---- PROVIDED DATA

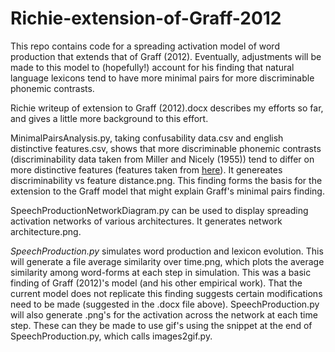 Richie-extension-of-Graff-2012
==============================

This repo contains code for a spreading activation model of word production that extends that of Graff (2012). Eventually, adjustments will be made to this model to (hopefully!) account for his finding that natural language lexicons tend to have more minimal pairs for more discriminable phonemic contrasts.

Richie writeup of extension to Graff (2012).docx describes my efforts so far, and gives a little more background to this effort.

MinimalPairsAnalysis.py, taking confusability data.csv and english distinctive features.csv, shows that more discriminable phonemic contrasts (discriminability data taken from Miller and Nicely (1955)) tend to differ on more distinctive features (features taken from [here](http://clas.mq.edu.au/speech/phonetics/phonology/features/)). It genereates discriminability vs feature distance.png. This finding forms the basis for the extension to the Graff model that might explain Graff's minimal pairs finding.

SpeechProductionNetworkDiagram.py can be used to display spreading activation networks of various architectures. It generates network architecture.png.

*SpeechProduction.py* simulates word production and lexicon evolution. This will generate a file average similarity over time.png, which plots the average similarity among word-forms at each step in simulation. This was a basic finding of Graff (2012)'s model (and his other empirical work). That the current model does not replicate this finding suggests certain modifications need to be made (suggested in the .docx file above). SpeechProduction.py will also generate .png's for the activation across the network at each time step. These can they be made to use gif's using the snippet at the end of SpeechProduction.py, which calls images2gif.py.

--------

WORK ITEM » The answer must be a single number: the count of lines above that contain "spreading".

ANSWER FOR THIS EXERCISE » 2